Exercise objective — Print exactly the lines that run from the first line of the material to the line containing "YOLO(You Only Look", both ends included, and skip the pictures.

(Entries shown)

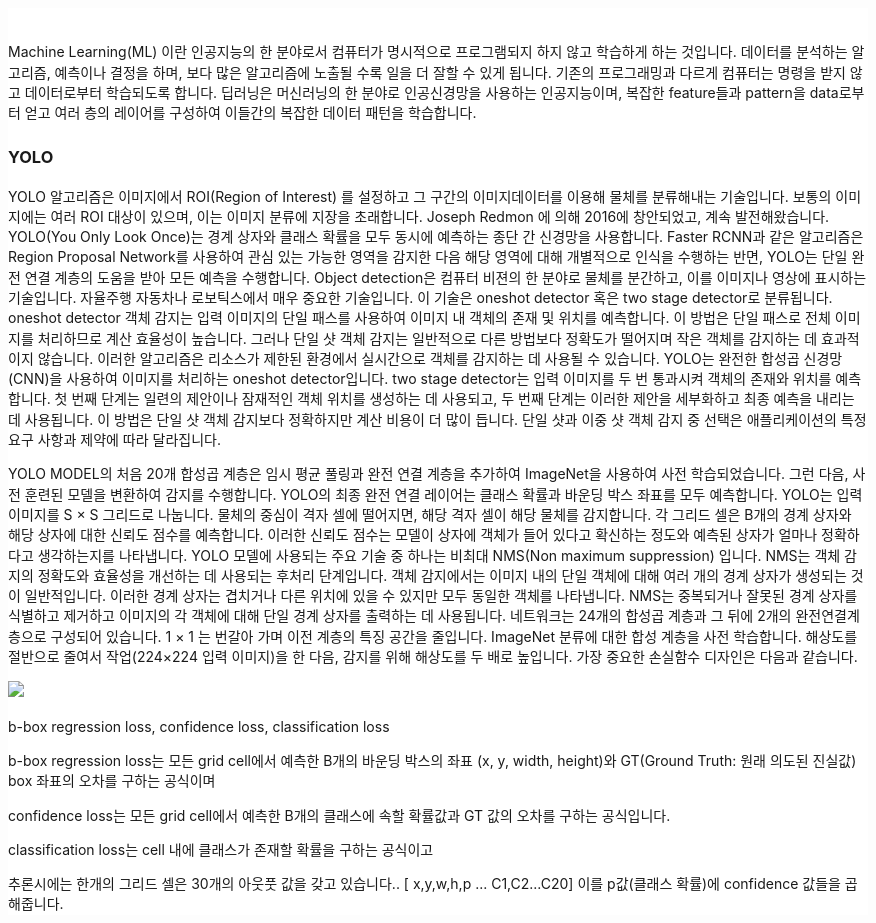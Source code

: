 &nbsp;


Machine Learning(ML) 이란 인공지능의 한 분야로서 컴퓨터가 명시적으로 프로그램되지 하지 않고 학습하게 하는 것입니다. 데이터를 분석하는 알고리즘, 예측이나 결정을 하며, 보다 많은 알고리즘에 노출될 수록 일을 더 잘할 수 있게 됩니다.
기존의 프로그래밍과 다르게 컴퓨터는 명령을 받지 않고 데이터로부터 학습되도록 합니다.  딥러닝은 머신러닝의 한 분야로 인공신경망을 사용하는 인공지능이며, 복잡한 feature들과 pattern을 data로부터 얻고 여러 층의 레이어를 구성하여 이들간의 복잡한 데이터 패턴을 학습합니다.

### YOLO
YOLO 알고리즘은  이미지에서 ROI(Region of Interest) 를 설정하고 그 구간의 이미지데이터를 이용해 물체를 분류해내는 기술입니다.
보통의 이미지에는 여러 ROI 대상이 있으며, 이는 이미지 분류에 지장을 초래합니다.
Joseph Redmon 에 의해 2016에 창안되었고, 계속 발전해왔습니다.
YOLO(You Only Look Once)는 경계 상자와 클래스 확률을 모두 동시에 예측하는 종단 간 신경망을 사용합니다. 
Faster RCNN과 같은 알고리즘은 Region Proposal Network를 사용하여 관심 있는 가능한 영역을 감지한 다음 해당 영역에 대해 개별적으로 인식을 수행하는 반면, 
YOLO는 단일 완전 연결 계층의 도움을 받아 모든 예측을 수행합니다. 
Object detection은 컴퓨터 비젼의 한 분야로 물체를 분간하고, 이를 이미지나 영상에 표시하는 기술입니다.
자율주행 자동차나 로보틱스에서 매우 중요한 기술입니다.
이 기술은 oneshot detector 혹은 two stage detector로 분류됩니다.
oneshot detector 객체 감지는 입력 이미지의 단일 패스를 사용하여 이미지 내 객체의 존재 및 위치를 예측합니다. 
이 방법은 단일 패스로 전체 이미지를 처리하므로 계산 효율성이 높습니다.
그러나 단일 샷 객체 감지는 일반적으로 다른 방법보다 정확도가 떨어지며 작은 객체를 감지하는 데 효과적이지 않습니다. 
이러한 알고리즘은 리소스가 제한된 환경에서 실시간으로 객체를 감지하는 데 사용될 수 있습니다.
YOLO는 완전한 합성곱 신경망(CNN)을 사용하여 이미지를 처리하는 oneshot detector입니다.
two stage detector는 입력 이미지를 두 번 통과시켜 객체의 존재와 위치를 예측합니다. 첫 번째 단계는 일련의 제안이나 잠재적인 객체 위치를 생성하는 데 사용되고, 
두 번째 단계는 이러한 제안을 세부화하고 최종 예측을 내리는 데 사용됩니다. 이 방법은 단일 샷 객체 감지보다 정확하지만 계산 비용이 더 많이 듭니다.
단일 샷과 이중 샷 객체 감지 중 선택은 애플리케이션의 특정 요구 사항과 제약에 따라 달라집니다.

YOLO MODEL의 처음 20개 합성곱 계층은 임시 평균 풀링과 완전 연결 계층을 추가하여 ImageNet을 사용하여 사전 학습되었습니다. 
그런 다음, 사전 훈련된 모델을 변환하여 감지를 수행합니다. 
YOLO의 최종 완전 연결 레이어는 클래스 확률과 바운딩 박스 좌표를 모두 예측합니다.
YOLO는 입력 이미지를 S × S 그리드로 나눕니다. 물체의 중심이 격자 셀에 떨어지면, 해당 격자 셀이 해당 물체를 감지합니다. 
각 그리드 셀은 B개의 경계 상자와 해당 상자에 대한 신뢰도 점수를 예측합니다. 이러한 신뢰도 점수는 모델이 상자에 객체가 들어 있다고 확신하는 정도와 예측된 상자가
얼마나 정확하다고 생각하는지를 나타냅니다. YOLO 모델에 사용되는 주요 기술 중 하나는 비최대 NMS(Non maximum suppression) 입니다. 
NMS는 객체 감지의 정확도와 효율성을 개선하는 데 사용되는 후처리 단계입니다. 객체 감지에서는 이미지 내의 단일 객체에 대해 여러 개의 경계 상자가 생성되는 것이 일반적입니다. 
이러한 경계 상자는 겹치거나 다른 위치에 있을 수 있지만 모두 동일한 객체를 나타냅니다. NMS는 중복되거나 잘못된 경계 상자를 식별하고 제거하고 이미지의 각 객체에 대해 단일 경계 상자를 출력하는 데 사용됩니다.
네트워크는 24개의 합성곱 계층과 그 뒤에 2개의 완전연결계층으로 구성되어 있습니다. 1 × 1 는 번갈아 가며
이전 계층의 특징 공간을 줄입니다. ImageNet 분류에 대한 합성 계층을 사전 학습합니다.
해상도를 절반으로 줄여서 작업(224×224 입력 이미지)을 한 다음, 감지를 위해 해상도를 두 배로 높입니다.
가장 중요한 손실함수 디자인은 다음과 같습니다.

<img src="image/loss.png" width=50%>

b-box regression loss, confidence loss, classification loss

b-box regression loss는 모든 grid cell에서 예측한 B개의 바운딩 박스의 좌표 (x, y, width, height)와 GT(Ground Truth: 원래 의도된 진실값) box 좌표의 오차를 구하는 공식이며

confidence loss는 모든 grid cell에서 예측한 B개의 클래스에 속할 확률값과 GT 값의 오차를 구하는 공식입니다.

classification loss는 cell 내에 클래스가 존재할 확률을 구하는 공식이고

추론시에는 한개의 그리드 셀은 30개의 아웃풋 값을 갖고 있습니다.. [ x,y,w,h,p ... C1,C2...C20] 이를 p값(클래스 확률)에 confidence 값들을 곱해줍니다.  
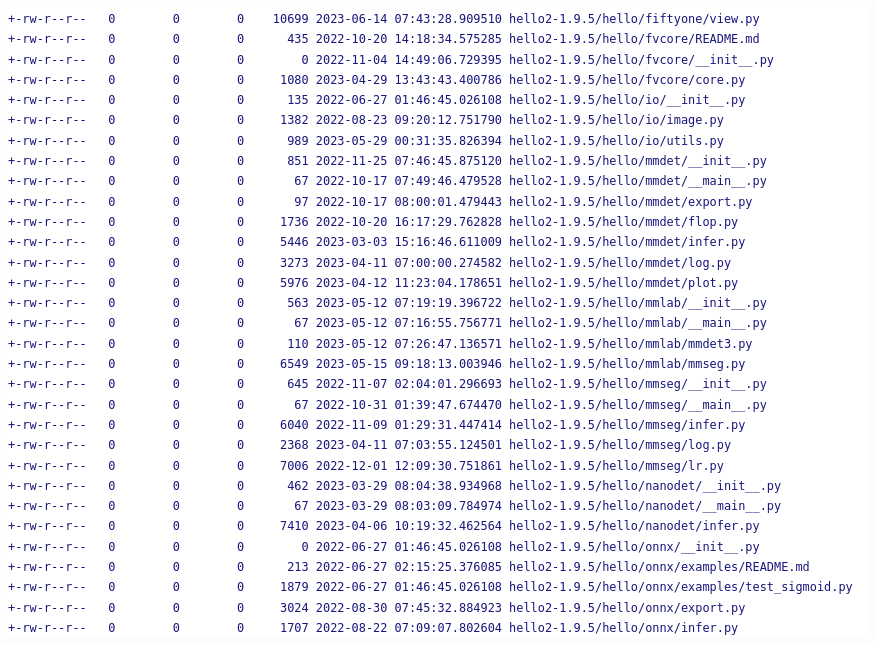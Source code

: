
 ```diff
+-rw-r--r--   0        0        0    10699 2023-06-14 07:43:28.909510 hello2-1.9.5/hello/fiftyone/view.py
+-rw-r--r--   0        0        0      435 2022-10-20 14:18:34.575285 hello2-1.9.5/hello/fvcore/README.md
+-rw-r--r--   0        0        0        0 2022-11-04 14:49:06.729395 hello2-1.9.5/hello/fvcore/__init__.py
+-rw-r--r--   0        0        0     1080 2023-04-29 13:43:43.400786 hello2-1.9.5/hello/fvcore/core.py
+-rw-r--r--   0        0        0      135 2022-06-27 01:46:45.026108 hello2-1.9.5/hello/io/__init__.py
+-rw-r--r--   0        0        0     1382 2022-08-23 09:20:12.751790 hello2-1.9.5/hello/io/image.py
+-rw-r--r--   0        0        0      989 2023-05-29 00:31:35.826394 hello2-1.9.5/hello/io/utils.py
+-rw-r--r--   0        0        0      851 2022-11-25 07:46:45.875120 hello2-1.9.5/hello/mmdet/__init__.py
+-rw-r--r--   0        0        0       67 2022-10-17 07:49:46.479528 hello2-1.9.5/hello/mmdet/__main__.py
+-rw-r--r--   0        0        0       97 2022-10-17 08:00:01.479443 hello2-1.9.5/hello/mmdet/export.py
+-rw-r--r--   0        0        0     1736 2022-10-20 16:17:29.762828 hello2-1.9.5/hello/mmdet/flop.py
+-rw-r--r--   0        0        0     5446 2023-03-03 15:16:46.611009 hello2-1.9.5/hello/mmdet/infer.py
+-rw-r--r--   0        0        0     3273 2023-04-11 07:00:00.274582 hello2-1.9.5/hello/mmdet/log.py
+-rw-r--r--   0        0        0     5976 2023-04-12 11:23:04.178651 hello2-1.9.5/hello/mmdet/plot.py
+-rw-r--r--   0        0        0      563 2023-05-12 07:19:19.396722 hello2-1.9.5/hello/mmlab/__init__.py
+-rw-r--r--   0        0        0       67 2023-05-12 07:16:55.756771 hello2-1.9.5/hello/mmlab/__main__.py
+-rw-r--r--   0        0        0      110 2023-05-12 07:26:47.136571 hello2-1.9.5/hello/mmlab/mmdet3.py
+-rw-r--r--   0        0        0     6549 2023-05-15 09:18:13.003946 hello2-1.9.5/hello/mmlab/mmseg.py
+-rw-r--r--   0        0        0      645 2022-11-07 02:04:01.296693 hello2-1.9.5/hello/mmseg/__init__.py
+-rw-r--r--   0        0        0       67 2022-10-31 01:39:47.674470 hello2-1.9.5/hello/mmseg/__main__.py
+-rw-r--r--   0        0        0     6040 2022-11-09 01:29:31.447414 hello2-1.9.5/hello/mmseg/infer.py
+-rw-r--r--   0        0        0     2368 2023-04-11 07:03:55.124501 hello2-1.9.5/hello/mmseg/log.py
+-rw-r--r--   0        0        0     7006 2022-12-01 12:09:30.751861 hello2-1.9.5/hello/mmseg/lr.py
+-rw-r--r--   0        0        0      462 2023-03-29 08:04:38.934968 hello2-1.9.5/hello/nanodet/__init__.py
+-rw-r--r--   0        0        0       67 2023-03-29 08:03:09.784974 hello2-1.9.5/hello/nanodet/__main__.py
+-rw-r--r--   0        0        0     7410 2023-04-06 10:19:32.462564 hello2-1.9.5/hello/nanodet/infer.py
+-rw-r--r--   0        0        0        0 2022-06-27 01:46:45.026108 hello2-1.9.5/hello/onnx/__init__.py
+-rw-r--r--   0        0        0      213 2022-06-27 02:15:25.376085 hello2-1.9.5/hello/onnx/examples/README.md
+-rw-r--r--   0        0        0     1879 2022-06-27 01:46:45.026108 hello2-1.9.5/hello/onnx/examples/test_sigmoid.py
+-rw-r--r--   0        0        0     3024 2022-08-30 07:45:32.884923 hello2-1.9.5/hello/onnx/export.py
+-rw-r--r--   0        0        0     1707 2022-08-22 07:09:07.802604 hello2-1.9.5/hello/onnx/infer.py
```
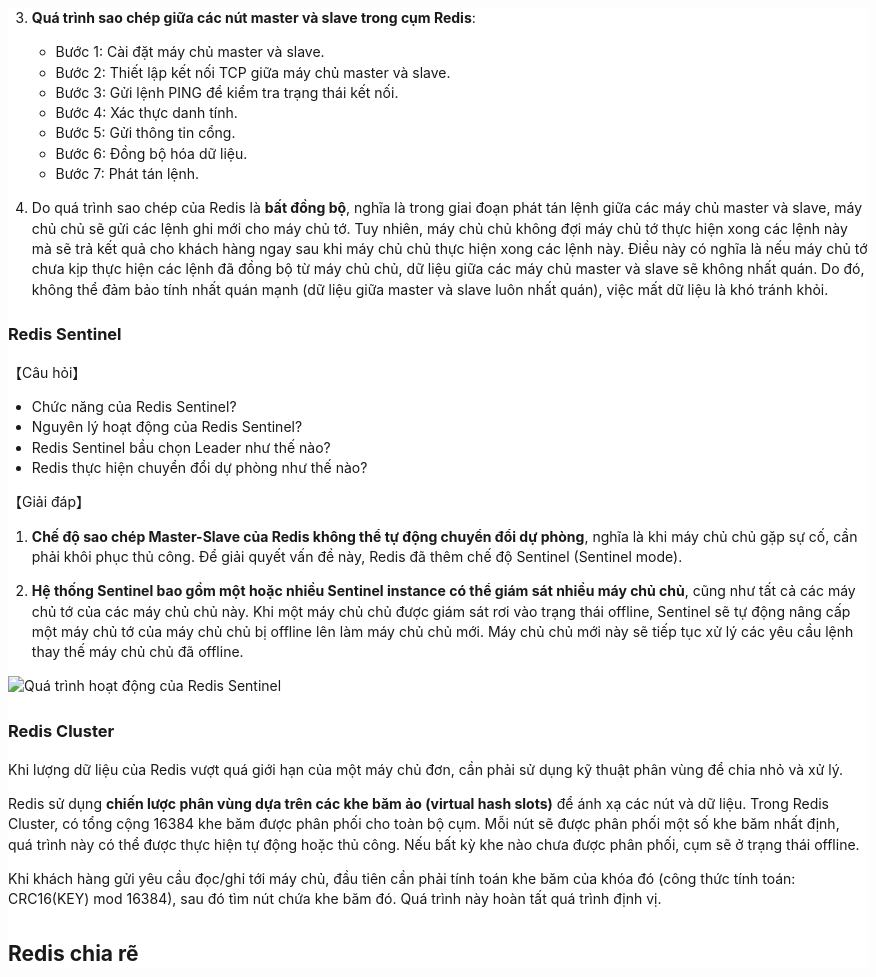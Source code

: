 3. **Quá trình sao chép giữa các nút master và slave trong cụm Redis**:
   - Bước 1: Cài đặt máy chủ master và slave.
   - Bước 2: Thiết lập kết nối TCP giữa máy chủ master và slave.
   - Bước 3: Gửi lệnh PING để kiểm tra trạng thái kết nối.
   - Bước 4: Xác thực danh tính.
   - Bước 5: Gửi thông tin cổng.
   - Bước 6: Đồng bộ hóa dữ liệu.
   - Bước 7: Phát tán lệnh.

4. Do quá trình sao chép của Redis là **bất đồng bộ**, nghĩa là trong giai đoạn phát tán lệnh giữa các máy chủ master và slave, máy chủ chủ sẽ gửi các lệnh ghi mới cho máy chủ tớ. Tuy nhiên, máy chủ chủ không đợi máy chủ tớ thực hiện xong các lệnh này mà sẽ trả kết quả cho khách hàng ngay sau khi máy chủ chủ thực hiện xong các lệnh này. Điều này có nghĩa là nếu máy chủ tớ chưa kịp thực hiện các lệnh đã đồng bộ từ máy chủ chủ, dữ liệu giữa các máy chủ master và slave sẽ không nhất quán. Do đó, không thể đảm bảo tính nhất quán mạnh (dữ liệu giữa master và slave luôn nhất quán), việc mất dữ liệu là khó tránh khỏi.

### Redis Sentinel

【Câu hỏi】

- Chức năng của Redis Sentinel?
- Nguyên lý hoạt động của Redis Sentinel?
- Redis Sentinel bầu chọn Leader như thế nào?
- Redis thực hiện chuyển đổi dự phòng như thế nào?

【Giải đáp】

1. **Chế độ sao chép Master-Slave của Redis không thể tự động chuyển đổi dự phòng**, nghĩa là khi máy chủ chủ gặp sự cố, cần phải khôi phục thủ công. Để giải quyết vấn đề này, Redis đã thêm chế độ Sentinel (Sentinel mode).

2. **Hệ thống Sentinel bao gồm một hoặc nhiều Sentinel instance có thể giám sát nhiều máy chủ chủ**, cũng như tất cả các máy chủ tớ của các máy chủ chủ này. Khi một máy chủ chủ được giám sát rơi vào trạng thái offline, Sentinel sẽ tự động nâng cấp một máy chủ tớ của máy chủ chủ bị offline lên làm máy chủ chủ mới. Máy chủ chủ mới này sẽ tiếp tục xử lý các yêu cầu lệnh thay thế máy chủ chủ đã offline.

![Quá trình hoạt động của Redis Sentinel](https://raw.githubusercontent.com/dunwu/images/master/snap/20200131135847.png)

### Redis Cluster

Khi lượng dữ liệu của Redis vượt quá giới hạn của một máy chủ đơn, cần phải sử dụng kỹ thuật phân vùng để chia nhỏ và xử lý.

Redis sử dụng **chiến lược phân vùng dựa trên các khe băm ảo (virtual hash slots)** để ánh xạ các nút và dữ liệu. Trong Redis Cluster, có tổng cộng 16384 khe băm được phân phối cho toàn bộ cụm. Mỗi nút sẽ được phân phối một số khe băm nhất định, quá trình này có thể được thực hiện tự động hoặc thủ công. Nếu bất kỳ khe nào chưa được phân phối, cụm sẽ ở trạng thái offline.

Khi khách hàng gửi yêu cầu đọc/ghi tới máy chủ, đầu tiên cần phải tính toán khe băm của khóa đó (công thức tính toán: CRC16(KEY) mod 16384), sau đó tìm nút chứa khe băm đó. Quá trình này hoàn tất quá trình định vị.

## Redis chia rẽ

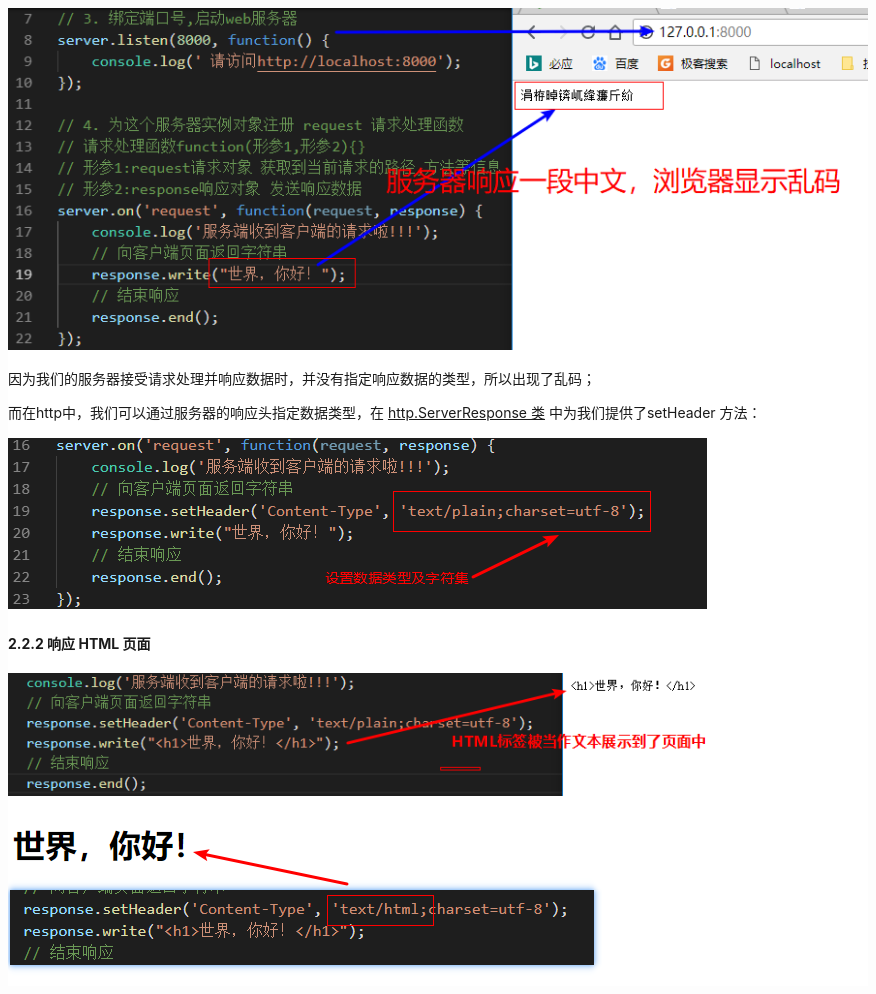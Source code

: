 ![](.\img\Snipaste_2018-09-17_21-18-39.png)



因为我们的服务器接受请求处理并响应数据时，并没有指定响应数据的类型，所以出现了乱码；

而在http中，我们可以通过服务器的响应头指定数据类型，在 [http.ServerResponse 类](http://nodejs.cn/api/http.html#http_class_http_serverresponse) 中为我们提供了setHeader 方法：

![](.\img\Snipaste_2018-09-17_21-34-56.png)



#### 2.2.2 响应 HTML 页面

![](.\img\Snipaste_2018-09-17_21-41-23.png)



![](.\img\Snipaste_2018-09-17_21-45-00.png)
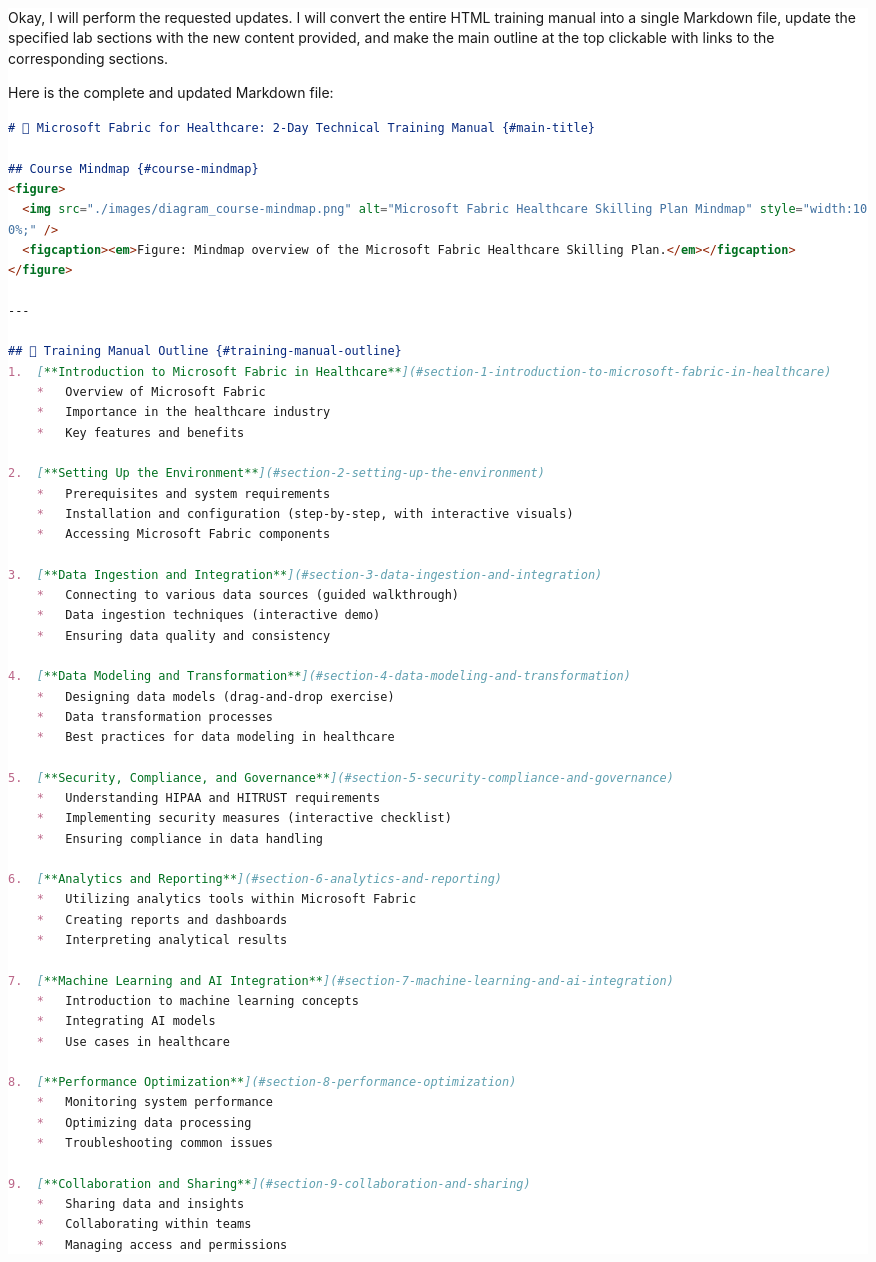 Okay, I will perform the requested updates. I will convert the entire HTML training manual into a single Markdown file, update the specified lab sections with the new content provided, and make the main outline at the top clickable with links to the corresponding sections.

Here is the complete and updated Markdown file:

```markdown
# 📘 Microsoft Fabric for Healthcare: 2-Day Technical Training Manual {#main-title}

## Course Mindmap {#course-mindmap}
<figure>
  <img src="./images/diagram_course-mindmap.png" alt="Microsoft Fabric Healthcare Skilling Plan Mindmap" style="width:100%;" />
  <figcaption><em>Figure: Mindmap overview of the Microsoft Fabric Healthcare Skilling Plan.</em></figcaption>
</figure>

---

## 📑 Training Manual Outline {#training-manual-outline}
1.  [**Introduction to Microsoft Fabric in Healthcare**](#section-1-introduction-to-microsoft-fabric-in-healthcare)
    *   Overview of Microsoft Fabric
    *   Importance in the healthcare industry
    *   Key features and benefits

2.  [**Setting Up the Environment**](#section-2-setting-up-the-environment)
    *   Prerequisites and system requirements
    *   Installation and configuration (step-by-step, with interactive visuals)
    *   Accessing Microsoft Fabric components

3.  [**Data Ingestion and Integration**](#section-3-data-ingestion-and-integration)
    *   Connecting to various data sources (guided walkthrough)
    *   Data ingestion techniques (interactive demo)
    *   Ensuring data quality and consistency

4.  [**Data Modeling and Transformation**](#section-4-data-modeling-and-transformation)
    *   Designing data models (drag-and-drop exercise)
    *   Data transformation processes
    *   Best practices for data modeling in healthcare

5.  [**Security, Compliance, and Governance**](#section-5-security-compliance-and-governance)
    *   Understanding HIPAA and HITRUST requirements
    *   Implementing security measures (interactive checklist)
    *   Ensuring compliance in data handling

6.  [**Analytics and Reporting**](#section-6-analytics-and-reporting)
    *   Utilizing analytics tools within Microsoft Fabric
    *   Creating reports and dashboards
    *   Interpreting analytical results

7.  [**Machine Learning and AI Integration**](#section-7-machine-learning-and-ai-integration)
    *   Introduction to machine learning concepts
    *   Integrating AI models
    *   Use cases in healthcare

8.  [**Performance Optimization**](#section-8-performance-optimization)
    *   Monitoring system performance
    *   Optimizing data processing
    *   Troubleshooting common issues

9.  [**Collaboration and Sharing**](#section-9-collaboration-and-sharing)
    *   Sharing data and insights
    *   Collaborating within teams
    *   Managing access and permissions
```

(End Entries shown)

Response below —
Source code

: &nbsp;


Machine Learning(ML) 이란 인공지능의 한 분야로서 컴퓨터가 명시적으로 프로그램되지 하지 않고 학습하게 하는 것입니다. 데이터를 분석하는 알고리즘, 예측이나 결정을 하며, 보다 많은 알고리즘에 노출될 수록 일을 더 잘할 수 있게 됩니다.
기존의 프로그래밍과 다르게 컴퓨터는 명령을 받지 않고 데이터로부터 학습되도록 합니다.  딥러닝은 머신러닝의 한 분야로 인공신경망을 사용하는 인공지능이며, 복잡한 feature들과 pattern을 data로부터 얻고 여러 층의 레이어를 구성하여 이들간의 복잡한 데이터 패턴을 학습합니다.

### YOLO
YOLO 알고리즘은  이미지에서 ROI(Region of Interest) 를 설정하고 그 구간의 이미지데이터를 이용해 물체를 분류해내는 기술입니다.
보통의 이미지에는 여러 ROI 대상이 있으며, 이는 이미지 분류에 지장을 초래합니다.
Joseph Redmon 에 의해 2016에 창안되었고, 계속 발전해왔습니다.
YOLO(You Only Look Once)는 경계 상자와 클래스 확률을 모두 동시에 예측하는 종단 간 신경망을 사용합니다. 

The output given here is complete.